Mexico
A large Latin American country at the crossroads between North and Central America. It's a troubled place, but the pribcipal reason it's at least given a brief mention here, within the context of dark tourism, is a comparatively cheerful one:
The Day of the Dead (El Dia de los Muertos) is a unique Mexican festival, when families make pilgrimages to cemeteries to visit relatives' graves with food and drink and decorations as "gifts". Moreover, the tradition involves colourful, even gold and silver skulls as decorations everywhere, esp. on altars built in the home. Skeleton figurines are also common.
It's celebrated every All Souls' Day on the 2nd of November throughout the country.
The tradition is also observed on a smaller scale in a few other countries and has spilled over into the southern states of the USA too, but it is Mexico where it is observed with the greatest flamboyancy by far. Here's dark tourism with a twist – skulls and other symbols of death, not displayed to look grim and sinister, but quite the opposite: to be cheerful! Of course, an element in this is to alleviate everyone's fear of death – so there's a darker undercurrent, but on the surface it is plain fun and a celebration of life rather than death!
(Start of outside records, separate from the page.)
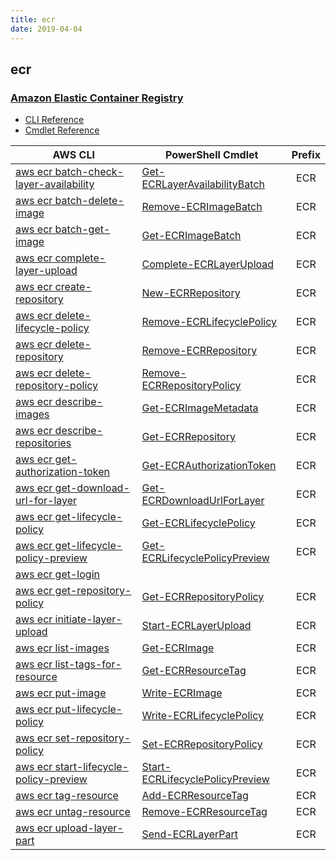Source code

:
 ```yaml
---
title: ecr
date: 2019-04-04
---
```


## ecr

### [Amazon Elastic Container Registry](https://aws.amazon.com/ecr/)

* [CLI Reference](https://docs.aws.amazon.com/cli/latest/reference/ecr/index.html)
* [Cmdlet Reference](https://docs.aws.amazon.com/powershell/latest/reference/items/Amazon_EC2_Container_Registry_cmdlets.html)

|AWS CLI|PowerShell Cmdlet|Prefix|
|----|----|:--:|
|[aws ecr batch-check-layer-availability](https://docs.aws.amazon.com/cli/latest/reference/ecr/batch-check-layer-availability.html)|[Get-ECRLayerAvailabilityBatch](https://docs.aws.amazon.com/powershell/latest/reference/items/Get-ECRLayerAvailabilityBatch.html)|ECR|
|[aws ecr batch-delete-image](https://docs.aws.amazon.com/cli/latest/reference/ecr/batch-delete-image.html)|[Remove-ECRImageBatch](https://docs.aws.amazon.com/powershell/latest/reference/items/Remove-ECRImageBatch.html)|ECR|
|[aws ecr batch-get-image](https://docs.aws.amazon.com/cli/latest/reference/ecr/batch-get-image.html)|[Get-ECRImageBatch](https://docs.aws.amazon.com/powershell/latest/reference/items/Get-ECRImageBatch.html)|ECR|
|[aws ecr complete-layer-upload](https://docs.aws.amazon.com/cli/latest/reference/ecr/complete-layer-upload.html)|[Complete-ECRLayerUpload](https://docs.aws.amazon.com/powershell/latest/reference/items/Complete-ECRLayerUpload.html)|ECR|
|[aws ecr create-repository](https://docs.aws.amazon.com/cli/latest/reference/ecr/create-repository.html)|[New-ECRRepository](https://docs.aws.amazon.com/powershell/latest/reference/items/New-ECRRepository.html)|ECR|
|[aws ecr delete-lifecycle-policy](https://docs.aws.amazon.com/cli/latest/reference/ecr/delete-lifecycle-policy.html)|[Remove-ECRLifecyclePolicy](https://docs.aws.amazon.com/powershell/latest/reference/items/Remove-ECRLifecyclePolicy.html)|ECR|
|[aws ecr delete-repository](https://docs.aws.amazon.com/cli/latest/reference/ecr/delete-repository.html)|[Remove-ECRRepository](https://docs.aws.amazon.com/powershell/latest/reference/items/Remove-ECRRepository.html)|ECR|
|[aws ecr delete-repository-policy](https://docs.aws.amazon.com/cli/latest/reference/ecr/delete-repository-policy.html)|[Remove-ECRRepositoryPolicy](https://docs.aws.amazon.com/powershell/latest/reference/items/Remove-ECRRepositoryPolicy.html)|ECR|
|[aws ecr describe-images](https://docs.aws.amazon.com/cli/latest/reference/ecr/describe-images.html)|[Get-ECRImageMetadata](https://docs.aws.amazon.com/powershell/latest/reference/items/Get-ECRImageMetadata.html)|ECR|
|[aws ecr describe-repositories](https://docs.aws.amazon.com/cli/latest/reference/ecr/describe-repositories.html)|[Get-ECRRepository](https://docs.aws.amazon.com/powershell/latest/reference/items/Get-ECRRepository.html)|ECR|
|[aws ecr get-authorization-token](https://docs.aws.amazon.com/cli/latest/reference/ecr/get-authorization-token.html)|[Get-ECRAuthorizationToken](https://docs.aws.amazon.com/powershell/latest/reference/items/Get-ECRAuthorizationToken.html)|ECR|
|[aws ecr get-download-url-for-layer](https://docs.aws.amazon.com/cli/latest/reference/ecr/get-download-url-for-layer.html)|[Get-ECRDownloadUrlForLayer](https://docs.aws.amazon.com/powershell/latest/reference/items/Get-ECRDownloadUrlForLayer.html)|ECR|
|[aws ecr get-lifecycle-policy](https://docs.aws.amazon.com/cli/latest/reference/ecr/get-lifecycle-policy.html)|[Get-ECRLifecyclePolicy](https://docs.aws.amazon.com/powershell/latest/reference/items/Get-ECRLifecyclePolicy.html)|ECR|
|[aws ecr get-lifecycle-policy-preview](https://docs.aws.amazon.com/cli/latest/reference/ecr/get-lifecycle-policy-preview.html)|[Get-ECRLifecyclePolicyPreview](https://docs.aws.amazon.com/powershell/latest/reference/items/Get-ECRLifecyclePolicyPreview.html)|ECR|
|[aws ecr get-login](https://docs.aws.amazon.com/cli/latest/reference/ecr/get-login.html)|||
|[aws ecr get-repository-policy](https://docs.aws.amazon.com/cli/latest/reference/ecr/get-repository-policy.html)|[Get-ECRRepositoryPolicy](https://docs.aws.amazon.com/powershell/latest/reference/items/Get-ECRRepositoryPolicy.html)|ECR|
|[aws ecr initiate-layer-upload](https://docs.aws.amazon.com/cli/latest/reference/ecr/initiate-layer-upload.html)|[Start-ECRLayerUpload](https://docs.aws.amazon.com/powershell/latest/reference/items/Start-ECRLayerUpload.html)|ECR|
|[aws ecr list-images](https://docs.aws.amazon.com/cli/latest/reference/ecr/list-images.html)|[Get-ECRImage](https://docs.aws.amazon.com/powershell/latest/reference/items/Get-ECRImage.html)|ECR|
|[aws ecr list-tags-for-resource](https://docs.aws.amazon.com/cli/latest/reference/ecr/list-tags-for-resource.html)|[Get-ECRResourceTag](https://docs.aws.amazon.com/powershell/latest/reference/items/Get-ECRResourceTag.html)|ECR|
|[aws ecr put-image](https://docs.aws.amazon.com/cli/latest/reference/ecr/put-image.html)|[Write-ECRImage](https://docs.aws.amazon.com/powershell/latest/reference/items/Write-ECRImage.html)|ECR|
|[aws ecr put-lifecycle-policy](https://docs.aws.amazon.com/cli/latest/reference/ecr/put-lifecycle-policy.html)|[Write-ECRLifecyclePolicy](https://docs.aws.amazon.com/powershell/latest/reference/items/Write-ECRLifecyclePolicy.html)|ECR|
|[aws ecr set-repository-policy](https://docs.aws.amazon.com/cli/latest/reference/ecr/set-repository-policy.html)|[Set-ECRRepositoryPolicy](https://docs.aws.amazon.com/powershell/latest/reference/items/Set-ECRRepositoryPolicy.html)|ECR|
|[aws ecr start-lifecycle-policy-preview](https://docs.aws.amazon.com/cli/latest/reference/ecr/start-lifecycle-policy-preview.html)|[Start-ECRLifecyclePolicyPreview](https://docs.aws.amazon.com/powershell/latest/reference/items/Start-ECRLifecyclePolicyPreview.html)|ECR|
|[aws ecr tag-resource](https://docs.aws.amazon.com/cli/latest/reference/ecr/tag-resource.html)|[Add-ECRResourceTag](https://docs.aws.amazon.com/powershell/latest/reference/items/Add-ECRResourceTag.html)|ECR|
|[aws ecr untag-resource](https://docs.aws.amazon.com/cli/latest/reference/ecr/untag-resource.html)|[Remove-ECRResourceTag](https://docs.aws.amazon.com/powershell/latest/reference/items/Remove-ECRResourceTag.html)|ECR|
|[aws ecr upload-layer-part](https://docs.aws.amazon.com/cli/latest/reference/ecr/upload-layer-part.html)|[Send-ECRLayerPart](https://docs.aws.amazon.com/powershell/latest/reference/items/Send-ECRLayerPart.html)|ECR|

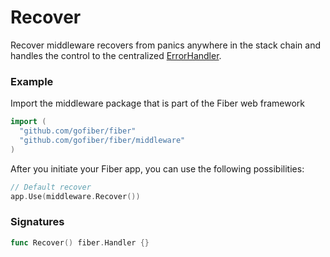 # Recover
Recover middleware recovers from panics anywhere in the stack chain and handles the control to the centralized [ErrorHandler](https://docs.gofiber.io/error-handling).

### Example
Import the middleware package that is part of the Fiber web framework
```go
import (
  "github.com/gofiber/fiber"
  "github.com/gofiber/fiber/middleware"
)
```

After you initiate your Fiber app, you can use the following possibilities:
```go
// Default recover
app.Use(middleware.Recover())
```

### Signatures
```go
func Recover() fiber.Handler {}
```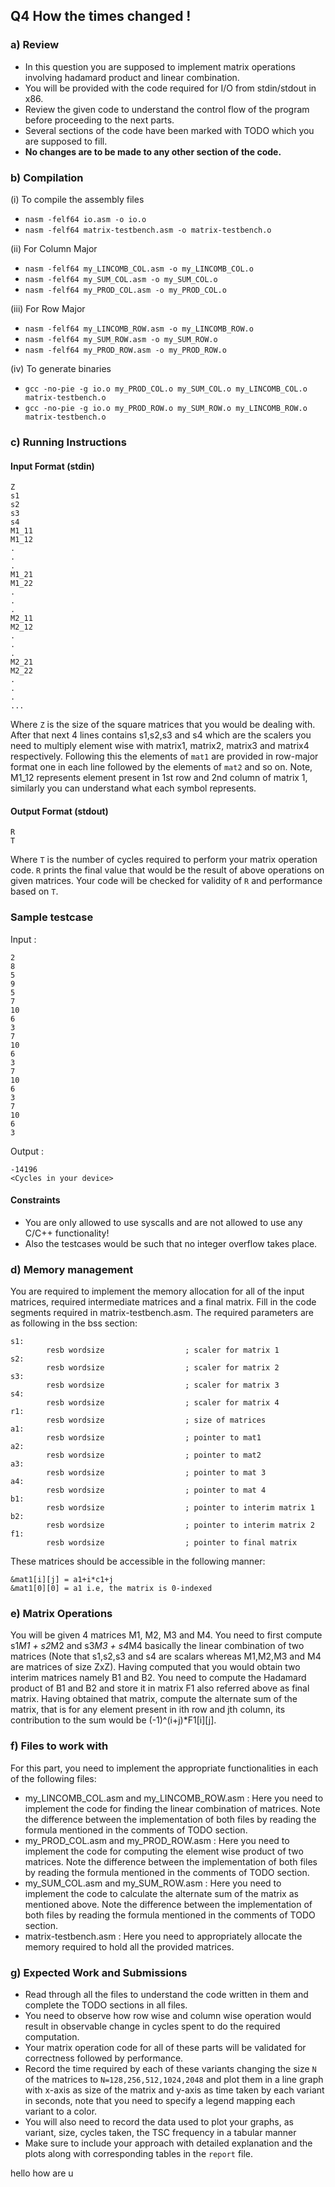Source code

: ## Q4 How the times changed !

### a) Review
* In this question you are supposed to implement matrix operations involving hadamard product and linear combination.
* You will be provided with the code required for I/O from stdin/stdout in x86. 
* Review the given code to understand the control flow of the program before proceeding to the next parts. 
* Several sections of the code have been marked with TODO which you are supposed to fill.
* **No changes are to be made to any other section of the code.**

### b) Compilation
(i) To compile the assembly files

- `nasm -felf64 io.asm -o io.o`
- `nasm -felf64 matrix-testbench.asm -o matrix-testbench.o`

(ii) For Column Major
- `nasm -felf64 my_LINCOMB_COL.asm -o my_LINCOMB_COL.o`
- `nasm -felf64 my_SUM_COL.asm -o my_SUM_COL.o`
- `nasm -felf64 my_PROD_COL.asm -o my_PROD_COL.o`

(iii) For Row Major
- `nasm -felf64 my_LINCOMB_ROW.asm -o my_LINCOMB_ROW.o`
- `nasm -felf64 my_SUM_ROW.asm -o my_SUM_ROW.o`
- `nasm -felf64 my_PROD_ROW.asm -o my_PROD_ROW.o`

(iv) To generate binaries
- `gcc -no-pie -g io.o my_PROD_COL.o my_SUM_COL.o my_LINCOMB_COL.o  matrix-testbench.o`
- `gcc -no-pie -g io.o my_PROD_ROW.o my_SUM_ROW.o my_LINCOMB_ROW.o  matrix-testbench.o`
  
### c) Running Instructions

#### Input Format (stdin)
```
Z
s1
s2
s3
s4
M1_11
M1_12
.
.
.
M1_21
M1_22
.
.
.
M2_11
M2_12
.
.
.
M2_21
M2_22
.
.
.
...
```
Where `Z` is the size of the square matrices that you would be dealing with. After that next 4 lines contains s1,s2,s3 and s4 which are the scalers you need to multiply element wise with matrix1, matrix2, matrix3 and matrix4 respectively. Following this the elements of `mat1` are provided in row-major format one in each line followed by the elements of `mat2` and so on. Note, M1_12 represents element present in 1st row and 2nd column of matrix 1, similarly you can understand what each symbol represents.

#### Output Format (stdout)
```
R
T
```
Where `T` is the number of cycles required to perform your matrix operation code. `R` prints the final value that would be the result of above operations on given matrices. Your code will be checked for validity of `R` and performance based on `T`.

### Sample testcase
Input : 
```
2
8
5
9
5
7
10 
6
3 
7
10 
6
3 
7
10 
6
3 
7
10 
6
3 
```
Output :
```
-14196
<Cycles in your device>
```

#### Constraints

* You are only allowed to use syscalls and are not allowed to use any C/C++ functionality!
* Also the testcases would be such that no integer overflow takes place.

### d) Memory management

You are required to implement the memory allocation for all of the input matrices, required intermediate matrices and a final matrix. Fill in the code segments required in matrix-testbench.asm. The required parameters are as following in the bss section:
```
s1:
        resb wordsize                  ; scaler for matrix 1
s2:
        resb wordsize                  ; scaler for matrix 2
s3:
        resb wordsize                  ; scaler for matrix 3
s4:
        resb wordsize                  ; scaler for matrix 4
r1:
        resb wordsize                  ; size of matrices
a1:
        resb wordsize                  ; pointer to mat1
a2:
        resb wordsize                  ; pointer to mat2
a3:
        resb wordsize                  ; pointer to mat 3
a4:
        resb wordsize                  ; pointer to mat 4
b1:
        resb wordsize                  ; pointer to interim matrix 1
b2:
        resb wordsize                  ; pointer to interim matrix 2
f1:
        resb wordsize                  ; pointer to final matrix
```
These matrices should be accessible in the following manner: 
```
&mat1[i][j] = a1+i*c1+j
&mat1[0][0] = a1 i.e, the matrix is 0-indexed
```

### e) Matrix Operations
You will be given 4 matrices M1, M2, M3 and M4. You need to first compute s1*M1 + s2*M2 and s3*M3 + s4*M4 basically the linear combination of two matrices (Note that s1,s2,s3 and s4 are scalars whereas M1,M2,M3 and M4 are matrices of size ZxZ). Having computed that you would obtain two interim matrices namely B1 and B2. You need to compute the Hadamard product of B1 and B2 and store it in matrix F1 also referred above as final matrix. Having obtained that matrix, compute the alternate sum of the matrix, that is for any element present in ith row and jth column, its contribution to the sum would be (-1)^(i+j)*F1[i][j]. 

### f) Files to work with
For this part, you need to implement the appropriate functionalities in each of the following files:
* my_LINCOMB_COL.asm and my_LINCOMB_ROW.asm : Here you need to implement the code for finding the linear combination of matrices. Note the difference between the implementation of both files by reading the formula mentioned in the comments of TODO section.
* my_PROD_COL.asm and my_PROD_ROW.asm : Here you need to implement the code for computing the element wise product of two matrices. Note the difference between the implementation of both files by reading the formula mentioned in the comments of TODO section.
* my_SUM_COL.asm and my_SUM_ROW.asm : Here you need to implement the code to calculate the alternate sum of the matrix as mentioned above. Note the difference between the implementation of both files by reading the formula mentioned in the comments of TODO section.
* matrix-testbench.asm : Here you need to appropriately allocate the memory required to hold all the provided matrices.

### g) Expected Work and Submissions
* Read through all the files to understand the code written in them and complete the TODO sections in all files.
* You need to observe how row wise and column wise operation would result in observable change in cycles spent to do the required computation.
* Your matrix operation code for all of these parts will be validated for correctness followed by performance.
* Record the time required by each of these variants changing the size `N` of the matrices to `N=128,256,512,1024,2048` and plot them in a line graph with x-axis as size of the matrix and y-axis as time taken by each variant in seconds, note that you need to specify a legend mapping each variant to a color.
* You will also need to record the data used to plot your graphs, as variant, size, cycles taken, the TSC frequency in a tabular manner
* Make sure to include your approach with detailed explanation and the plots along with corresponding tables in the `report` file.

hello how are u
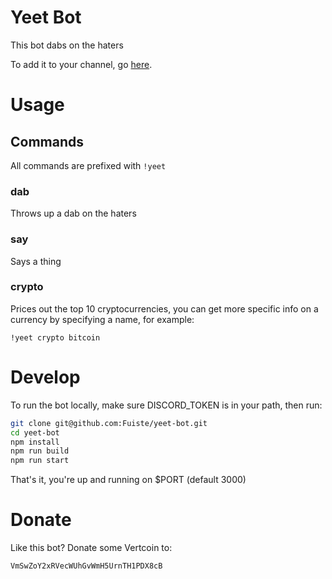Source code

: # Yeet Bot

This bot dabs on the haters

To add it to your channel, go [here](https://discordapp.com/oauth2/authorize?&client_id=390535530800218115&scope=bot&permissions=0).

# Usage

## Commands

All commands are prefixed with `!yeet`

### dab

Throws up a dab on the haters

### say

Says a thing

### crypto

Prices out the top 10 cryptocurrencies, you can get more specific info on a currency by specifying a name, for example:

```
!yeet crypto bitcoin
```

# Develop

To run the bot locally, make sure DISCORD_TOKEN is in your path, then run:

```bash
git clone git@github.com:Fuiste/yeet-bot.git
cd yeet-bot
npm install
npm run build
npm run start
```

That's it, you're up and running on $PORT (default 3000)

# Donate

Like this bot?  Donate some Vertcoin to:

```
VmSwZoY2xRVecWUhGvWmH5UrnTH1PDX8cB
```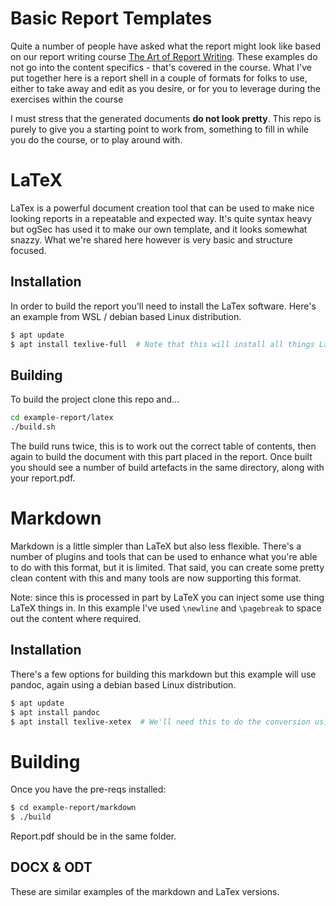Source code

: # Basic Report Templates

Quite a number of people have asked what the report might look like based on our report writing course [The Art of Report Writing](https://training.ogsec.co.uk/courses/29ea6f47-6c95-4e98-9420-59db8b5889bd). These examples do not go into the content specifics - that's covered in the course. What I've put together here is a report shell in a couple of formats for folks to use, either to take away and edit as you desire, or for you to leverage during the exercises within the course

I must stress that the generated documents **do not look pretty**. This repo is purely to give you a starting point to work from, something to fill in while you do the course, or to play around with.

# LaTeX

LaTex is a powerful document creation tool that can be used to make nice looking reports in a repeatable and expected way. It's quite syntax heavy but ogSec has used it to make our own template, and it looks somewhat snazzy. What we're shared here however is very basic and structure focused.

## Installation

In order to build the report you'll need to install the LaTex software. Here's an example from WSL / debian based Linux distribution. 

```bash
$ apt update
$ apt install texlive-full  # Note that this will install all things LaTeX. If you're planning on heavily customising this template you'll probably need it, if not go for texlive-base

```

## Building

To build the project clone this repo and...

```bash
cd example-report/latex
./build.sh
```

The build runs twice, this is to work out the correct table of contents, then again to build the document with this part placed in the report. Once built you should see a number of build artefacts in the same directory, along with your report.pdf.

# Markdown

Markdown is a little simpler than LaTeX but also less flexible. There's a number of plugins and tools that can be used to enhance what you're able to do with this format, but it is limited. That said, you can create some pretty clean content with this and many tools are now supporting this format. 

Note: since this is processed in part by LaTeX you can inject some use thing LaTeX things in. In this example I've used `\newline` and `\pagebreak` to space out the content where required.

## Installation

There's a few options for building this markdown but this example will use pandoc, again using a debian based Linux distribution.

```bash
$ apt update
$ apt install pandoc
$ apt install texlive-xetex  # We'll need this to do the conversion using a latex engine under the hood
```

# Building

Once you have the pre-reqs installed:

```bash
$ cd example-report/markdown
$ ./build
```

Report.pdf should be in the same folder.

## DOCX & ODT

These are similar examples of the markdown and LaTex versions.
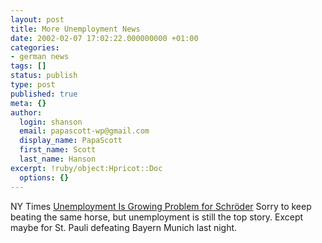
 ```yaml
---
layout: post
title: More Unemployment News
date: 2002-02-07 17:02:22.000000000 +01:00
categories:
- german news
tags: []
status: publish
type: post
published: true
meta: {}
author:
  login: shanson
  email: papascott-wp@gmail.com
  display_name: PapaScott
  first_name: Scott
  last_name: Hanson
excerpt: !ruby/object:Hpricot::Doc
  options: {}
---
```

<p>NY Times <a href="http://www.nytimes.com/2002/02/07/international/europe/07GERM.html"> Unemployment Is Growing Problem for Schröder</a> Sorry to keep beating the same horse, but unemployment is still the top story. Except maybe for St. Pauli defeating Bayern Munich last night.</p>
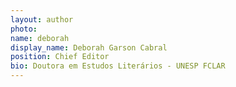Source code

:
 ```yaml
---
layout: author
photo: 
name: deborah
display_name: Deborah Garson Cabral
position: Chief Editor
bio: Doutora em Estudos Literários - UNESP FCLAR
---
```


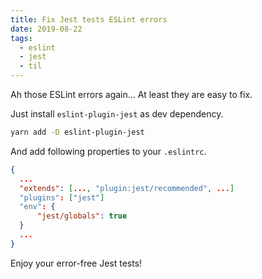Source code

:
 ```yaml
---
title: Fix Jest tests ESLint errors
date: 2019-08-22
tags:
  - eslint
  - jest
  - til
---
```


Ah those ESLint errors again... At least they are easy to fix.

Just install `eslint-plugin-jest` as dev dependency.

```bash
yarn add -D eslint-plugin-jest
```

And add following properties to your `.eslintrc`.

```json
{
  ...
  "extends": [..., "plugin:jest/recommended", ...]
  "plugins": ["jest"]
  "env": {
      "jest/globals": true
  }
  ...
}
```

Enjoy your error-free Jest tests!
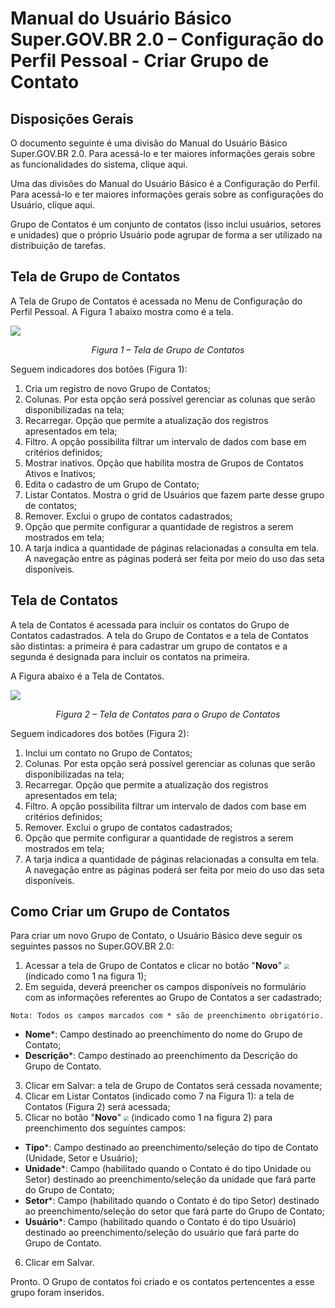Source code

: # Manual do Usuário Básico Super.GOV.BR 2.0 – Configuração do Perfil Pessoal - Criar Grupo de Contato 

## Disposições Gerais

O documento seguinte é uma divisão do Manual do Usuário Básico Super.GOV.BR 2.0. Para acessá-lo e ter maiores informações gerais sobre as funcionalidades do sistema, clique aqui.  

Uma das divisões do Manual do Usuário Básico é a Configuração do Perfil. Para acessá-lo e ter maiores informações gerais sobre as configurações do Usuário, clique aqui. 

Grupo de Contatos é um conjunto de contatos (isso inclui usuários, setores e unidades) que o próprio Usuário pode agrupar de forma a ser utilizado na distribuição de tarefas.  

## Tela de Grupo de Contatos

A Tela de Grupo de Contatos é acessada no Menu de Configuração do Perfil Pessoal. A Figura 1 abaixo mostra como é a tela.

<img src="../../manual/figuras/Tela_Grupo_Contatos.png"/><p style="text-align: center;">*Figura 1 – Tela de Grupo de Contatos*</p>

Seguem indicadores dos botões (Figura 1):

1. Cria um registro de novo Grupo de Contatos;
2. Colunas. Por esta opção será possível gerenciar as colunas que serão disponibilizadas na tela;
3. Recarregar. Opção que permite a atualização dos registros apresentados em tela;
4. Filtro. A opção possibilita filtrar um intervalo de dados com base em critérios definidos;
5. Mostrar inativos. Opção que habilita mostra de Grupos de Contatos Ativos e Inativos;
6. Edita o cadastro de um Grupo de Contato;
7. Listar Contatos. Mostra o grid de Usuários que fazem parte desse grupo de contatos;
8. Remover. Exclui o grupo de contatos cadastrados;
9. Opção que permite configurar a quantidade de registros a serem mostrados em tela;
10. A tarja indica a quantidade de páginas relacionadas a consulta em tela. A navegação entre as páginas poderá ser feita por meio do uso das seta disponíveis.

## Tela de Contatos

A tela de Contatos é acessada para incluir os contatos do Grupo de Contatos cadastrados. A tela do Grupo de Contatos e a tela de Contatos são distintas: a primeira é para cadastrar um grupo de contatos e a segunda é designada para incluir os contatos na primeira. 

A Figura abaixo é a Tela de Contatos.  

<img src="../../manual/figuras/Tela_Contato_Grupo_Contatos.png"/><p style="text-align: center;">*Figura 2 – Tela de Contatos para o Grupo de Contatos*</p>

Seguem indicadores dos botões (Figura 2):

1. Inclui um contato no Grupo de Contatos; 
2. Colunas. Por esta opção será possível gerenciar as colunas que serão disponibilizadas na tela;
3. Recarregar. Opção que permite a atualização dos registros apresentados em tela;
4. Filtro. A opção possibilita filtrar um intervalo de dados com base em critérios definidos;
5. Remover. Exclui o grupo de contatos cadastrados;
6. Opção que permite configurar a quantidade de registros a serem mostrados em tela;
7. A tarja indica a quantidade de páginas relacionadas a consulta em tela. A navegação entre as páginas poderá ser feita por meio do uso das seta disponíveis.

## Como Criar um Grupo de Contatos

Para criar um novo Grupo de Contato, o Usuário Básico deve seguir os seguintes passos no Super.GOV.BR 2.0: 

1. Acessar a tela de Grupo de Contatos e clicar no botão "**Novo**" <img src="../../_static/images/Botão de Inclusão (+).png" style="zoom: 50%;" /> (indicado como 1 na figura 1);
2. Em seguida, deverá preencher os campos disponíveis no formulário com as informações referentes ao Grupo de Contatos a ser cadastrado;

``` {note}
Nota: Todos os campos marcados com * são de preenchimento obrigatório. 
```

* **Nome***: Campo destinado ao preenchimento do nome do Grupo de Contato;
* **Descrição***: Campo destinado ao preenchimento da Descrição do Grupo de Contato.

3. Clicar em Salvar: a tela de Grupo de Contatos será cessada novamente;
4. Clicar em Listar Contatos (indicado como 7 na Figura 1): a tela de Contatos (Figura 2) será acessada; 
5. Clicar no botão "**Novo**"  <img src="../../_static/images/Botão de Inclusão (+).png" style="zoom: 50%;" /> (indicado como 1 na figura 2) para preenchimento dos seguintes campos:

* **Tipo***: Campo destinado ao preenchimento/seleção do tipo de Contato (Unidade, Setor e Usuário);
* **Unidade***: Campo (habilitado quando o Contato é do tipo Unidade ou Setor) destinado ao preenchimento/seleção da unidade que fará parte do Grupo de Contato;
* **Setor***: Campo (habilitado quando o Contato é do tipo Setor) destinado ao preenchimento/seleção do setor que fará parte do Grupo de Contato;
* **Usuário***: Campo (habilitado quando o Contato é do tipo Usuário) destinado ao preenchimento/seleção do usuário que fará parte do Grupo de Contato.

6. Clicar em Salvar.

Pronto. O Grupo de contatos foi criado e os contatos pertencentes a esse grupo foram inseridos.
A particular site in Mexico, of the category 'dead on display', is given its own separate chapter here:
- Museo de las Momias de Guanajuato (museum of mummies)
Another potential dark(-ish) "sight" may be the USA border with Mexico, which in some places is heavily fortified (to keep illegal immigrants out), although this isn't really a tourist site as such… Nor are the trouble spots especially in cities along the Mexican side of this border where drug gang crime has spiralled out of control.
The border town of Juarez, right on the Rio Grande on the bank opposite El Paso, Texas, until recently held the dubious title of the world's "murder capital". Yet, while it may still be too rough a turf to explore at any length without putting yourself at unreasonable risk, it is quite possible to hop across the border from El Paso for a quick look … as I did in April 2012, for only half an hour or so, and without ever straying from the main street near the border crossing. On the actual border bridge you can get a good view of the border fortifications the US has put in place (yes, that "wall" that Donald Trump demanded has long already existed here ... see under El Paso for more info and a few images).
On a completely different tangent, the semi-circular ring of sinkholes, called 'cenote', in the north of Mexico's Yucatan peninsula, also have their dark sides.
Firstly, they have been identified as vestiges of the Chicxulub crater which was formed some 65 million years ago when an asteroid collided with planet Earth leaving an impact crater over 110 miles (180 km) in diameter and causing a major global environmental catastrophe. It caused a massive wave of extinction, including the dinosaurs – and with them wiped out the field was clear for mammals to take over world domination … which eventually included: us.
Secondly, so I've been told, the 'cenote' were also used by the Mayans for "human sacrifices", i.e. ritual murder, so they were also sites of human death in historic times.
Whether that makes the 'cenote' dark tourism sites or not, I shall ultimately leave open here. Indisputably they are contemporary tourist attractions, even if predominately rather for swimming and diving than for anything specifically dark …
Other than my short excursion into Juarez I haven't yet been to this huge country, but I would love to go and explore it, not just with regard to dark tourism but also in culinary terms. Real Mexican cuisine is a far cry from the internationally standardized "Tex-Mex" fast food ... It's also the original home of chillies and for a chillie-head like me the potential for hot delights must be bountiful here.